(Stored records)

------------------------

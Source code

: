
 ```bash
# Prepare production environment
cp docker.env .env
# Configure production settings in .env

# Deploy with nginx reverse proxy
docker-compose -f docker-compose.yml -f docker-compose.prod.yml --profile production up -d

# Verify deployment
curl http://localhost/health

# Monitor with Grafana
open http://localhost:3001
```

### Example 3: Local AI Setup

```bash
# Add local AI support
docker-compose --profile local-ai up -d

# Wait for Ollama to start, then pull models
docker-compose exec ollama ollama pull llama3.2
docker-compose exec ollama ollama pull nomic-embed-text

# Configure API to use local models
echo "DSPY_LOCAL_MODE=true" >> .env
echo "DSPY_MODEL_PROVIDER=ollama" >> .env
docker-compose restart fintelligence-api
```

------------------------

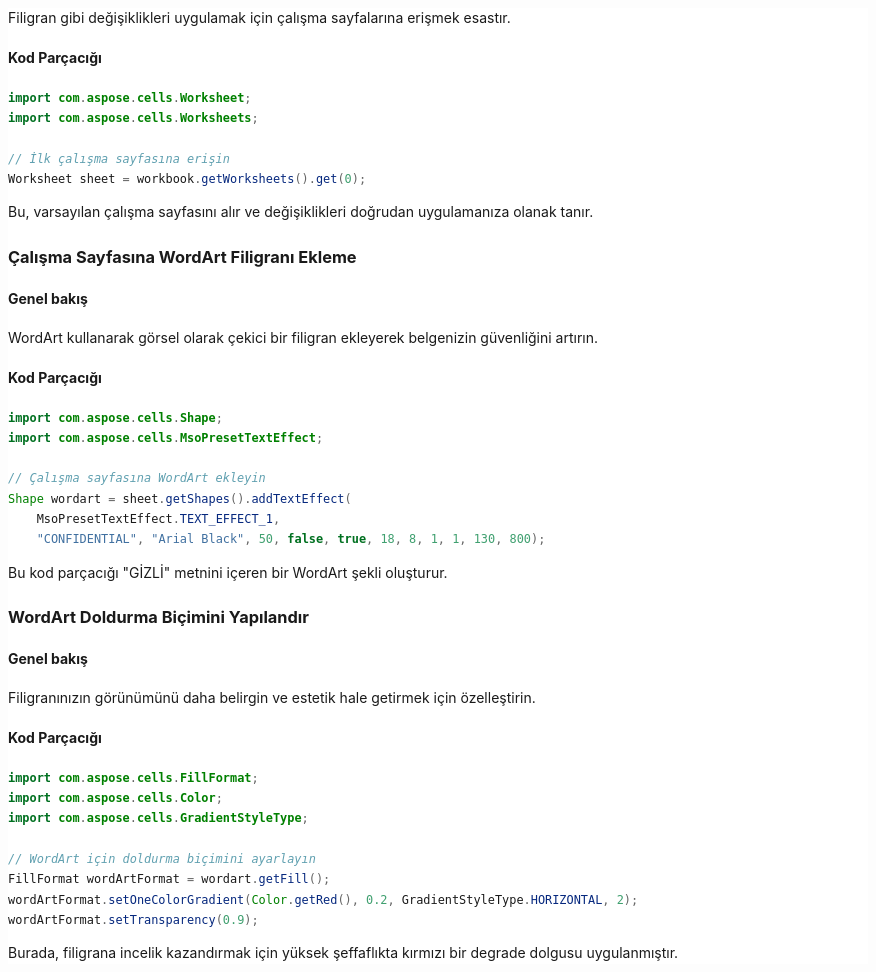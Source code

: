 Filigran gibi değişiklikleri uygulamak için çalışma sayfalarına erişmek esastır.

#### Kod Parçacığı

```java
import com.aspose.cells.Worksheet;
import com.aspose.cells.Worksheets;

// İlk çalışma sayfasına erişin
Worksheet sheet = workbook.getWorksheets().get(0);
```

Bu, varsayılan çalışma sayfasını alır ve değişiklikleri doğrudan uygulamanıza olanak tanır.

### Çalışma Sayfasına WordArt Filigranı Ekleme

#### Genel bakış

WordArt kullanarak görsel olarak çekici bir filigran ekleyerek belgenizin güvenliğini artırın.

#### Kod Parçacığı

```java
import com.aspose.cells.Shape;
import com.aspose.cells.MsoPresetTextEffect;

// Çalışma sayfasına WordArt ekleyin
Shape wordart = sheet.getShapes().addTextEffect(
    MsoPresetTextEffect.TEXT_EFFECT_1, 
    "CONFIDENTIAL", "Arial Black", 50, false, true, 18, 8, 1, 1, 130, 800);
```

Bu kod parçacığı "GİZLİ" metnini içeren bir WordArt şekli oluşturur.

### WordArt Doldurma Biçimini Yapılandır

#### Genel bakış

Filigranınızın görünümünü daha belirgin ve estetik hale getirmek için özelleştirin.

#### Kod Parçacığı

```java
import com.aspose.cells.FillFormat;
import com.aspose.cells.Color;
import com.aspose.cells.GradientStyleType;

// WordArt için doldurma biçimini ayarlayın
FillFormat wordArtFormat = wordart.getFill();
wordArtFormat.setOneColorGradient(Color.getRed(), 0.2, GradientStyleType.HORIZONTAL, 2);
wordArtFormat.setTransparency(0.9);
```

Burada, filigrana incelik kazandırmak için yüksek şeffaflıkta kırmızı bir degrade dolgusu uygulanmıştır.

------------------------

-- Problem to work on --
Please give the number of lines in the data above that contain the word "değişiklikleri", with nothing else.

-- Expected answer --
2